İşte Enes Kara kardeşimin ve ailesi arasındaki fark bu telefon örneğinde yatıyor. Maalesef hayata bakış açımızın farklılığını dayatmaktan kaynaklanan bir mesele. Bu olayın psikolojik ve sosyolojik boyutlarını tekniksel bir literatürle uzatılabilir ancak 21.yy dünyasının yaşayış biçimi çok farklı. Geleneksel yöntemlere yabancılaşmış bir neslin anlamadığı bir dil ile hitap etmek anlamadığı ve kavramadığı bir yaşam stili dayatmak kişide paradoks oluşmasına sebep olmaktadır. Ailenin yaşayış biçimi ve inancı üzerine olan bir sorun değil ve kesinlikle olaya cemaat evlerin dayatması diye açıklamakta abes kaçacaktır. Böyle bir yakalayışın sorunun çözümü olmayacağı açıkça bellidir. Bu yaşayış farklılığı maalesef iliklerimize kadar hissediyoruz toplum olarak. Babanın çocuğunu anlamadığı onun hayal dünyasını asla algılamadığı bir dünya düzeni içerisinde sıkışıp kaldığını da unutmamız lazım. Aile doğru olduğuna inandığı ve çocuğu için ideal olduğunu düşündüğü şeyi önüne vermesi gayet normaldir. Çünkü anne ve baba olarak dünya tarihinde ebeveyn olarak hayatın keskin bir ayrılığın olmadığı az çok anlaşılacak ve aynı dili konuşulacak bir geleneksel yaşam biçimden gelmişlerdir. Bu sorunun küresel bir sorun olduğu ve sosyolojik, psikolojik bir alt yönteme tabi tutulması gerektiği açıktır. Medyada konuşulan ve sosyal medyada maalesef olayın travmatik , duygusal yönünü bırakıp olayı din dayatması ve cemaat etkisi olarak göstermeleri tamamen gerçeği görmemeye yönelik art niyet yaklaşımı olarak görüyorum.

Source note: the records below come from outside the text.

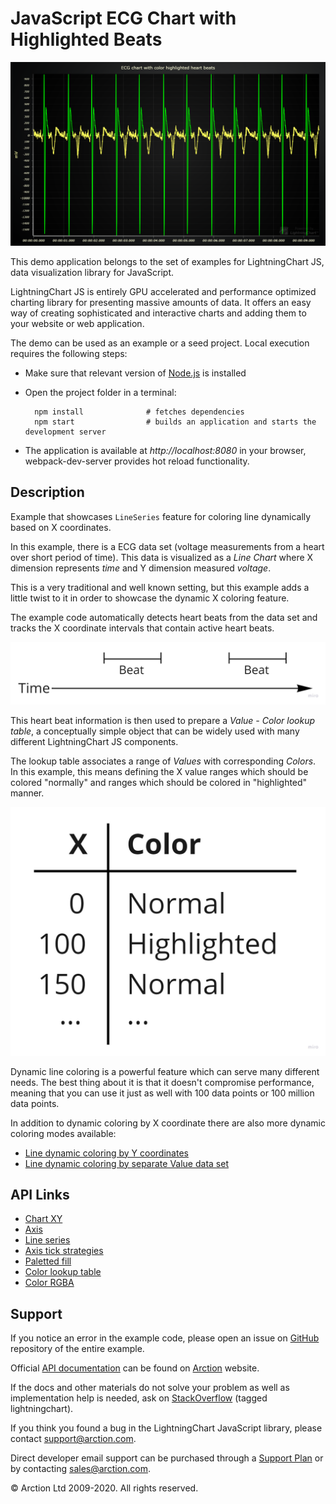 # JavaScript ECG Chart with Highlighted Beats

![JavaScript ECG Chart with Highlighted Beats](linePaletteX.png)

This demo application belongs to the set of examples for LightningChart JS, data visualization library for JavaScript.

LightningChart JS is entirely GPU accelerated and performance optimized charting library for presenting massive amounts of data. It offers an easy way of creating sophisticated and interactive charts and adding them to your website or web application.

The demo can be used as an example or a seed project. Local execution requires the following steps:

- Make sure that relevant version of [Node.js](https://nodejs.org/en/download/) is installed
- Open the project folder in a terminal:

        npm install              # fetches dependencies
        npm start                # builds an application and starts the development server

- The application is available at *http://localhost:8080* in your browser, webpack-dev-server provides hot reload functionality.


## Description

Example that showcases `LineSeries` feature for coloring line dynamically based on X coordinates.

In this example, there is a ECG data set (voltage measurements from a heart over short period of time).
This data is visualized as a _Line Chart_ where X dimension represents _time_ and Y dimension measured _voltage_.

This is a very traditional and well known setting, but this example adds a little twist to it in order to showcase the dynamic X coloring feature.

The example code automatically detects heart beats from the data set and tracks the X coordinate intervals that contain active heart beats.

[//]: # "IMPORTANT: The assets will not show before README.md is built - relative path is different!"

![](./assets/picture1.jpg)

This heart beat information is then used to prepare a _Value - Color lookup table_, a conceptually simple object that can be widely used with many different LightningChart JS components.

The lookup table associates a range of _Values_ with corresponding _Colors_. In this example, this means defining the X value ranges which should be colored "normally" and ranges which should be colored in "highlighted" manner.

[//]: # "IMPORTANT: The assets will not show before README.md is built - relative path is different!"

![](./assets/picture2.jpg)

Dynamic line coloring is a powerful feature which can serve many different needs. The best thing about it is that it doesn't compromise performance, meaning that you can use it just as well with 100 data points or 100 million data points.

In addition to dynamic coloring by X coordinate there are also more dynamic coloring modes available:

- [Line dynamic coloring by Y coordinates](https://www.arction.com/lightningchart-js-interactive-examples/examples/lcjs-example-0051-linePaletteY.html)
- [Line dynamic coloring by separate Value data set](https://www.arction.com/lightningchart-js-interactive-examples/examples/lcjs-example-0052-linePaletteValue.html)


## API Links

* [Chart XY]
* [Axis]
* [Line series]
* [Axis tick strategies]
* [Paletted fill]
* [Color lookup table]
* [Color RGBA]


## Support

If you notice an error in the example code, please open an issue on [GitHub][0] repository of the entire example.

Official [API documentation][1] can be found on [Arction][2] website.

If the docs and other materials do not solve your problem as well as implementation help is needed, ask on [StackOverflow][3] (tagged lightningchart).

If you think you found a bug in the LightningChart JavaScript library, please contact support@arction.com.

Direct developer email support can be purchased through a [Support Plan][4] or by contacting sales@arction.com.

[0]: https://github.com/Arction/
[1]: https://www.arction.com/lightningchart-js-api-documentation/
[2]: https://www.arction.com
[3]: https://stackoverflow.com/questions/tagged/lightningchart
[4]: https://www.arction.com/support-services/

© Arction Ltd 2009-2020. All rights reserved.


[Chart XY]: https://www.arction.com/lightningchart-js-api-documentation/v3.4.0/classes/chartxy.html
[Axis]: https://www.arction.com/lightningchart-js-api-documentation/v3.4.0/classes/axis.html
[Line series]: https://www.arction.com/lightningchart-js-api-documentation/v3.4.0/classes/lineseries.html
[Axis tick strategies]: https://www.arction.com/lightningchart-js-api-documentation/v3.4.0/globals.html#axistickstrategies
[Paletted fill]: https://www.arction.com/lightningchart-js-api-documentation/v3.4.0/classes/palettedfill.html
[Color lookup table]: https://www.arction.com/lightningchart-js-api-documentation/v3.4.0/classes/lut.html
[Color RGBA]: https://www.arction.com/lightningchart-js-api-documentation/v3.4.0/globals.html#colorrgba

Bu cemaatlere isteyerek giden ve dini yaşayışı ailesi gibi olup ancak hala anne ve babasının hayat stilinde kendine ait bir şey bulamayan öğrenciler var. Toplum olarak böyle bir acı olayın sadece kişi üzerinde kalmayacağı görmek ve toplum olarak bu ilerleyişin bilimsel, sosyal ve kültürel bir çözümünü bulmak zorundayız.

 

Değerli aileler ve büyüklerimiz ister kabul edin ister kabul etmeyin dünya değişti. Sosyolojik, kültürel ve teknolojik olarak değişti. Öyle bir değişti ki iliklerimize kadar her değişimi görmesek de hissediyoruz. Bu değişim içinde yetişen çocuklarımız yaşadığımız ve geçmişte güzel dediğimiz değerleri anlamalarını bu şekilde beklemek çok zor. Bu dayatmacı ve ısrarcı şekilde yaptığımız sürece zor. 21yy. insan formatı zaten bireysel, pragmatik, melankolik bir insan formatıdır. Yaptığımız ve ilerlediğim yöntem çocuklarımızı modem dünyanın ve popüler kültürün içine itmesine sebep oluyor. Yeni neslin Netflix, sanal gerçeklik, küresel dünya, cinsiyetsizlik, deizm, sanal oyunlar daha sıralamasından dahi korktuğum nice metotlar ile yalnızlaştırılıp ve melankolik bir duygu yüklemesi ile karşı karşıyadırlar. Bizlerin yeni bir yöntem ve dil kullanarak kendi insani değerlerimizi, kültürel yaşam biçimimizi anlatmamız ve yeni bir eğitim modeli ile yaklaşmamış gerektiğinin farkında olmamız lazım. Gençlerin en çok kullandığı iki kelime maalesef şu şekildedir; “ailem beni anlamıyor” ve “beni kimse sevmiyor” bu iki söylem o kadar acı vericidir ki yaşadığımız kültürün, değerlerin ve en önemlisi inandığımız inancın içinde katiyen olmayan bir anlayıştır. Bizler toplumca yaşamış ve birbirimize inanmış bir medeniyetin harcıyla yoğunlaşmışken 21.yy. dayatılan insan formatına pragmatik, robotik insan formatına karşı çocuklarımızı heba edemeyiz. En önemli görevimiz bu hususta modernitenin ve popüler kültür içinde yeni argümanlar ile insani değerlerimizi korumak ve çocuklarımıza huzurlu bir yaşamın mümkün olacağına inandırmak olacaktır.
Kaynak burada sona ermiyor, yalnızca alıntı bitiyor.